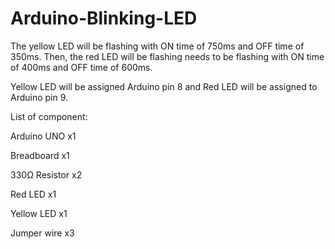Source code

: # Arduino-Blinking-LED
The yellow LED will be flashing with ON time of 750ms and OFF time of 350ms. Then, the red LED will be flashing needs to be flashing with ON time of 400ms and OFF time of 600ms.

Yellow LED will be assigned Arduino pin 8 and Red LED will be assigned to Arduino pin 9.


List of component:

Arduino UNO        x1

Breadboard         x1

330Ω Resistor      x2

Red LED            x1

Yellow LED         x1

Jumper wire        x3
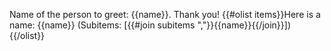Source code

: Name of the person to greet: {{name}}.
Thank you!
{{#olist items}}Here is a name: {{name}} (Subitems: [{{#join subitems ","}}{{name}}{{/join}}]) {{/olist}}
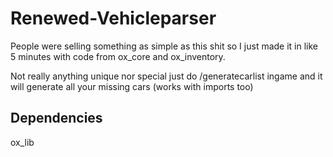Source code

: # Renewed-Vehicleparser

People were selling something as simple as this shit so I just made it in like 5 minutes with code from ox_core and ox_inventory.

Not really anything unique nor special just do /generatecarlist ingame and it will generate all your missing cars (works with imports too)

## Dependencies
ox_lib
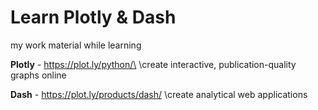 # Learn Plotly & Dash

my work material while learning

**Plotly** - https://plot.ly/python/\
\create interactive, publication-quality graphs online

**Dash** -  https://plot.ly/products/dash/
\create analytical web applications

• PROBLEM DESCRIPTION: Please output the data above exactly as given, omitting every picture.

• WORKED SOLUTION:
Source code

: # Arduino-Blinking-LED
The yellow LED will be flashing with ON time of 750ms and OFF time of 350ms. Then, the red LED will be flashing needs to be flashing with ON time of 400ms and OFF time of 600ms.

Yellow LED will be assigned Arduino pin 8 and Red LED will be assigned to Arduino pin 9.


List of component:

Arduino UNO        x1

Breadboard         x1

330Ω Resistor      x2

Red LED            x1

Yellow LED         x1

Jumper wire        x3
Source code

: Name of the person to greet: {{name}}.
Thank you!
{{#olist items}}Here is a name: {{name}} (Subitems: [{{#join subitems ","}}{{name}}{{/join}}]) {{/olist}}
Source code

: # Renewed-Vehicleparser

People were selling something as simple as this shit so I just made it in like 5 minutes with code from ox_core and ox_inventory.

Not really anything unique nor special just do /generatecarlist ingame and it will generate all your missing cars (works with imports too)

## Dependencies
ox_lib
 # Learn Plotly & Dash

my work material while learning

**Plotly** - https://plot.ly/python/\
\create interactive, publication-quality graphs online

**Dash** -  https://plot.ly/products/dash/
\create analytical web applications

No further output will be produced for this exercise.